Collected data
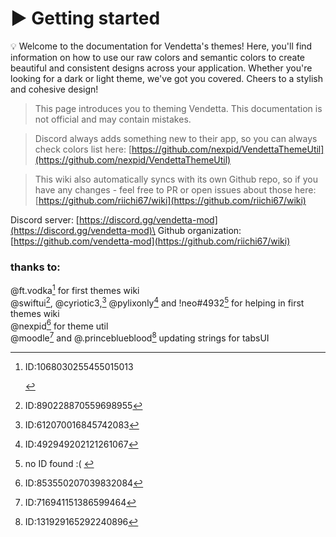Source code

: # ▶ Getting started

💡 Welcome to the documentation for Vendetta's themes! Here, you'll find information on how to use our raw colors and semantic colors to create beautiful and consistent designs across your application. Whether you're looking for a dark or light theme, we've got you covered. Cheers to a stylish and cohesive design!

> This page introduces you to theming Vendetta. This documentation is not official and may contain mistakes.

> Discord always adds something new to their app, so you can always check colors list here: [https://github.com/nexpid/VendettaThemeUtil](https://github.com/nexpid/VendettaThemeUtil)

> This wiki also automatically syncs with its own Github repo, so if you have any changes - feel free to PR or open issues about those here: [https://github.com/riichi67/wiki](https://github.com/riichi67/wiki)

Discord server: [https://discord.gg/vendetta-mod](https://discord.gg/vendetta-mod)\
Github organization: [https://github.com/vendetta-mod](https://github.com/riichi67/wiki)

### thanks to:

@ft.vodka[^1] for first themes wiki\
@swiftui[^2], @cyriotic3,[^3] @pylixonly[^4] and !neo#4932[^5] for helping in first themes wiki\
@nexpid[^6] for theme util\
@moodle[^7] and @.princeblueblood[^8] updating strings for tabsUI

[^1]: ID:1068030255455015013

    &#x20;   &#x20;

[^2]: ID:890228870559698955

[^3]: ID:612070016845742083

[^4]: ID:492949202121261067

[^5]: no ID found :(  &#x20;

[^6]: ID:853550207039832084

[^7]: ID:716941151386599464

[^8]: ID:131929165292240896
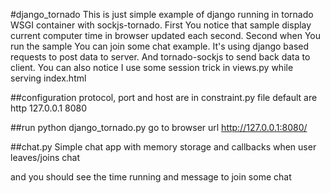#django_tornado
This is just simple example of django running in tornado WSGI container with sockjs-tornado.
First You notice that sample display current computer time in browser updated each second. 
Second when You run the sample You can join some chat example. It's using django based requests to post data to server. And tornado-sockjs to send back data to client. You can also notice I use some session trick in views.py while serving index.html

##configuration
protocol, port and host are in constraint.py file
default are http 127.0.0.1 8080

##run
python django_tornado.py
go to browser url http://127.0.0.1:8080/

##chat.py
Simple chat app with memory storage and callbacks when user leaves/joins chat

and you should see the time running and message to join some chat
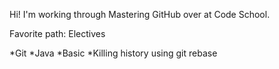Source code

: Hi!  I'm working through Mastering GitHub over at Code School.

Favorite path: Electives

*Git
*Java
*Basic
*Killing history using git rebase
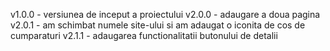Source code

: v1.0.0 - versiunea de inceput a proiectului
v2.0.0 - adaugare a doua pagina 
v2.0.1 - am schimbat numele site-ului si am adaugat o iconita de cos de cumparaturi
v2.1.1 - adaugarea functionalitatii butonului de detalii
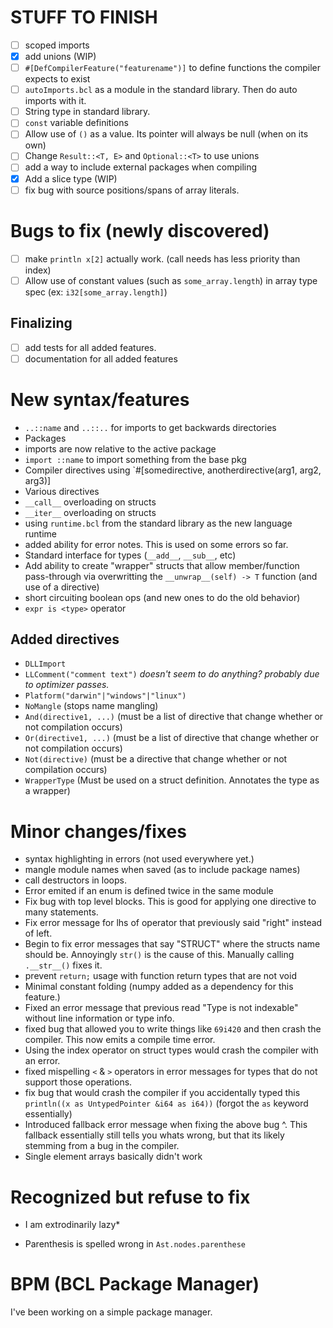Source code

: # STUFF TO FINISH
- [ ] scoped imports
- [x] add unions (WIP)
- [ ] `#[DefCompilerFeature("featurename")]` to define functions the compiler expects to exist
- [ ] `autoImports.bcl` as a module in the standard library. Then do auto imports with it.
- [ ] String type in standard library.
- [ ] `const` variable definitions
- [ ] Allow use of `()` as a value. Its pointer will always be null (when on its own)
- [ ] Change `Result::<T, E>` and `Optional::<T>` to use unions
- [ ] add a way to include external packages when compiling
- [x] Add a slice type (WIP)
- [ ] fix bug with source positions/spans of array literals.

# Bugs to fix (newly discovered)
- [ ] make `println x[2]` actually work. (call needs has less priority than index)
- [ ] Allow use of constant values (such as `some_array.length`) in array type spec (ex: `i32[some_array.length]`)

## Finalizing
- [ ] add tests for all added features.
- [ ] documentation for all added features

# New syntax/features
- `..::name` and `..::..` for imports to get backwards directories
- Packages
- imports are now relative to the active package
- `import ::name` to import something from the base pkg
- Compiler directives using `#[somedirective, anotherdirective(arg1, arg2, arg3)]
- Various directives
- `__call__` overloading on structs
- `__iter__` overloading on structs
- using `runtime.bcl` from the standard library as the new language runtime
- added ability for error notes. This is used on some errors so far.
- Standard interface for types (`__add__`, `__sub__`, etc)
- Add ability to create "wrapper" structs that allow member/function pass-through via overwritting the `__unwrap__(self) -> T` function (and use of a directive)
- short circuiting boolean ops (and new ones to do the old behavior)
- `expr is <type>` operator

## Added directives
- `DLLImport`
- `LLComment("comment text")` *doesn't seem to do anything? probably due to optimizer passes.*
- `Platform("darwin"|"windows"|"linux")`
- `NoMangle` (stops name mangling)
- `And(directive1, ...)` (must be a list of directive that change whether or not compilation occurs)
- `Or(directive1, ...)` (must be a list of directive that change whether or not compilation occurs)
- `Not(directive)` (must be a directive that change whether or not compilation occurs)
- `WrapperType` (Must be used on a struct definition. Annotates the type as a wrapper)

# Minor changes/fixes
- syntax highlighting in errors (not used everywhere yet.)
- mangle module names when saved (as to include package names)
- call destructors in loops.
- Error emited if an enum is defined twice in the same module
- Fix bug with top level blocks. This is good for applying one directive to many statements.
- Fix error message for lhs of operator that previously said "right" instead of left.
- Begin to fix error messages that say "STRUCT" where the structs name should be. Annoyingly `str()` is the cause of this. Manually calling `.__str__()` fixes it.
- prevent `return;` usage with function return types that are not void
- Minimal constant folding (numpy added as a dependency for this feature.)
- Fixed an error message that previous read "Type is not indexable" without line information or type info.
- fixed bug that allowed you to write things like `69i420` and then crash the compiler. This now emits a compile time error.
- Using the index operator on struct types would crash the compiler with an error.
- fixed mispelling `<` & `>` operators in error messages for types that do not support those operations.
- fix bug that would crash the compiler if you accidentally typed this `println((x as UntypedPointer &i64 as i64))` (forgot the `as` keyword essentially)
- Introduced fallback error message when fixing the above bug ^. This fallback essentially still tells you whats wrong, but that its likely stemming from a bug in the compiler.
- Single element arrays basically didn't work

# Recognized but refuse to fix
* I am extrodinarily lazy*

- Parenthesis is spelled wrong in `Ast.nodes.parenthese`

# BPM (BCL Package Manager)

I've been working on a simple package manager.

## Exercise brief
Find the word "features" in the entries, then copy out every line that has it.

## Answer to the problem
- [ ] add tests for all added features.
- [ ] documentation for all added features
# New syntax/features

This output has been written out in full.